* Input material *
+ + +

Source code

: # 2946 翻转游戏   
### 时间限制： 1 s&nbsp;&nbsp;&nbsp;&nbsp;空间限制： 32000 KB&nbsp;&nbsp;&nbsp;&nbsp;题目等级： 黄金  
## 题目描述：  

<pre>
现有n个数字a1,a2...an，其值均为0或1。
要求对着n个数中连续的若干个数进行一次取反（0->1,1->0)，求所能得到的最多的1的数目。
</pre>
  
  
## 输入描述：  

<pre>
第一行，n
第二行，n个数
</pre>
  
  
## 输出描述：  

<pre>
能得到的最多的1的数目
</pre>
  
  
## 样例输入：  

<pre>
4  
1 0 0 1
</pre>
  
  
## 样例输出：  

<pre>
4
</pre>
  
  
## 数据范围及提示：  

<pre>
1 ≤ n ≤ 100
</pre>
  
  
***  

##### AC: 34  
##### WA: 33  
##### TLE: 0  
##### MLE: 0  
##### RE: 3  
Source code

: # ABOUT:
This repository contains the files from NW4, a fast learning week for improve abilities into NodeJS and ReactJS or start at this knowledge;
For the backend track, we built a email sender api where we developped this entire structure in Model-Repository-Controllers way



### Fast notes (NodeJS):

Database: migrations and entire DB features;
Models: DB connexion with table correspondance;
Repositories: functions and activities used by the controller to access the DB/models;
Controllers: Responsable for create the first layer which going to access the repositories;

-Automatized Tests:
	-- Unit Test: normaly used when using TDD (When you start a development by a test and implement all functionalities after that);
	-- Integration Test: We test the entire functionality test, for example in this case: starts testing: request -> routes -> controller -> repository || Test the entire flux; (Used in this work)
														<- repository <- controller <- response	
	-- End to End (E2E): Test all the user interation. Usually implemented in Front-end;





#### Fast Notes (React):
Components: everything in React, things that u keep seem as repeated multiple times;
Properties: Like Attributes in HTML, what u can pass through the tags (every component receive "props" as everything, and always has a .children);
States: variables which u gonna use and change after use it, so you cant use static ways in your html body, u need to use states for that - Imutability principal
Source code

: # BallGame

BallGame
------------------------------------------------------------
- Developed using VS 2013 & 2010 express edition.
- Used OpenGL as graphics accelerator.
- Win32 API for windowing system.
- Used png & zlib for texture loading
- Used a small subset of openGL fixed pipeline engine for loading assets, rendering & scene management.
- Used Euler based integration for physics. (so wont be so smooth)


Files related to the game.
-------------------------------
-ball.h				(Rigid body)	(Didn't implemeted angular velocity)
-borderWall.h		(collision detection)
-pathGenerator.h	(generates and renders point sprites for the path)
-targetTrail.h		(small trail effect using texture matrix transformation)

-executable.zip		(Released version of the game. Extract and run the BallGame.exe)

+ + +

* Assignment *
Copy out the records above exactly.

* Result of this task *
Source code

: # 2946 翻转游戏   
### 时间限制： 1 s&nbsp;&nbsp;&nbsp;&nbsp;空间限制： 32000 KB&nbsp;&nbsp;&nbsp;&nbsp;题目等级： 黄金  
## 题目描述：  

<pre>
现有n个数字a1,a2...an，其值均为0或1。
要求对着n个数中连续的若干个数进行一次取反（0->1,1->0)，求所能得到的最多的1的数目。
</pre>
  
  
## 输入描述：  

<pre>
第一行，n
第二行，n个数
</pre>
  
  
## 输出描述：  

<pre>
能得到的最多的1的数目
</pre>
  
  
## 样例输入：  

<pre>
4  
1 0 0 1
</pre>
  
  
## 样例输出：  

<pre>
4
</pre>
  
  
## 数据范围及提示：  

<pre>
1 ≤ n ≤ 100
</pre>
  
  
***  

##### AC: 34  
##### WA: 33  
##### TLE: 0  
##### MLE: 0  
##### RE: 3  
Source code

: # ABOUT:
This repository contains the files from NW4, a fast learning week for improve abilities into NodeJS and ReactJS or start at this knowledge;
For the backend track, we built a email sender api where we developped this entire structure in Model-Repository-Controllers way



### Fast notes (NodeJS):

Database: migrations and entire DB features;
Models: DB connexion with table correspondance;
Repositories: functions and activities used by the controller to access the DB/models;
Controllers: Responsable for create the first layer which going to access the repositories;

-Automatized Tests:
	-- Unit Test: normaly used when using TDD (When you start a development by a test and implement all functionalities after that);
	-- Integration Test: We test the entire functionality test, for example in this case: starts testing: request -> routes -> controller -> repository || Test the entire flux; (Used in this work)
														<- repository <- controller <- response	
	-- End to End (E2E): Test all the user interation. Usually implemented in Front-end;





#### Fast Notes (React):
Components: everything in React, things that u keep seem as repeated multiple times;
Properties: Like Attributes in HTML, what u can pass through the tags (every component receive "props" as everything, and always has a .children);
States: variables which u gonna use and change after use it, so you cant use static ways in your html body, u need to use states for that - Imutability principal
Source code

: # BallGame

BallGame
------------------------------------------------------------
- Developed using VS 2013 & 2010 express edition.
- Used OpenGL as graphics accelerator.
- Win32 API for windowing system.
- Used png & zlib for texture loading
- Used a small subset of openGL fixed pipeline engine for loading assets, rendering & scene management.
- Used Euler based integration for physics. (so wont be so smooth)


Files related to the game.
-------------------------------
-ball.h				(Rigid body)	(Didn't implemeted angular velocity)
-borderWall.h		(collision detection)
-pathGenerator.h	(generates and renders point sprites for the path)
-targetTrail.h		(small trail effect using texture matrix transformation)

-executable.zip		(Released version of the game. Extract and run the BallGame.exe)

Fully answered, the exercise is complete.